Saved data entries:
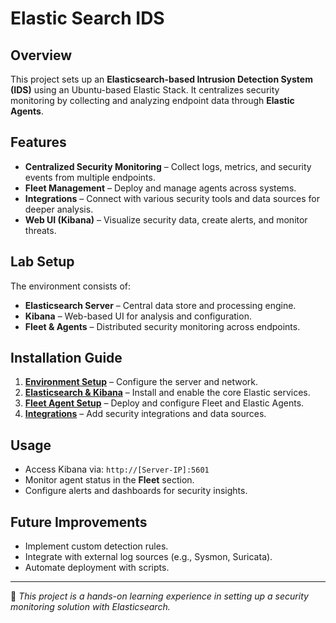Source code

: # Elastic Search IDS

## Overview
This project sets up an **Elasticsearch-based Intrusion Detection System (IDS)** using an Ubuntu-based Elastic Stack. It centralizes security monitoring by collecting and analyzing endpoint data through **Elastic Agents**.

## Features
- **Centralized Security Monitoring** – Collect logs, metrics, and security events from multiple endpoints.
- **Fleet Management** – Deploy and manage agents across systems.
- **Integrations** – Connect with various security tools and data sources for deeper analysis.
- **Web UI (Kibana)** – Visualize security data, create alerts, and monitor threats.

## Lab Setup
The environment consists of:
- **Elasticsearch Server** – Central data store and processing engine.
- **Kibana** – Web-based UI for analysis and configuration.
- **Fleet & Agents** – Distributed security monitoring across endpoints.

## Installation Guide
1. **[Environment Setup](environment_setup.md)** – Configure the server and network.
2. **[Elasticsearch & Kibana](elasticsearch_installation.md)** – Install and enable the core Elastic services.
3. **[Fleet Agent Setup](fleet_agent_setup.md)** – Deploy and configure Fleet and Elastic Agents.
4. **[Integrations](integrations.md)** – Add security integrations and data sources.

## Usage
- Access Kibana via: `http://[Server-IP]:5601`
- Monitor agent status in the **Fleet** section.
- Configure alerts and dashboards for security insights.

## Future Improvements
- Implement custom detection rules.
- Integrate with external log sources (e.g., Sysmon, Suricata).
- Automate deployment with scripts.

---
🔹 *This project is a hands-on learning experience in setting up a security monitoring solution with Elasticsearch.*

WHAT YOU WILL DO:
Give every line of the data above again as it stands; the pictures stay out.

YOUR SOLUTION:
Source code

: # Elastic Search IDS

## Overview
This project sets up an **Elasticsearch-based Intrusion Detection System (IDS)** using an Ubuntu-based Elastic Stack. It centralizes security monitoring by collecting and analyzing endpoint data through **Elastic Agents**.

## Features
- **Centralized Security Monitoring** – Collect logs, metrics, and security events from multiple endpoints.
- **Fleet Management** – Deploy and manage agents across systems.
- **Integrations** – Connect with various security tools and data sources for deeper analysis.
- **Web UI (Kibana)** – Visualize security data, create alerts, and monitor threats.

## Lab Setup
The environment consists of:
- **Elasticsearch Server** – Central data store and processing engine.
- **Kibana** – Web-based UI for analysis and configuration.
- **Fleet & Agents** – Distributed security monitoring across endpoints.

## Installation Guide
1. **[Environment Setup](environment_setup.md)** – Configure the server and network.
2. **[Elasticsearch & Kibana](elasticsearch_installation.md)** – Install and enable the core Elastic services.
3. **[Fleet Agent Setup](fleet_agent_setup.md)** – Deploy and configure Fleet and Elastic Agents.
4. **[Integrations](integrations.md)** – Add security integrations and data sources.

## Usage
- Access Kibana via: `http://[Server-IP]:5601`
- Monitor agent status in the **Fleet** section.
- Configure alerts and dashboards for security insights.

## Future Improvements
- Implement custom detection rules.
- Integrate with external log sources (e.g., Sysmon, Suricata).
- Automate deployment with scripts.

---
🔹 *This project is a hands-on learning experience in setting up a security monitoring solution with Elasticsearch.*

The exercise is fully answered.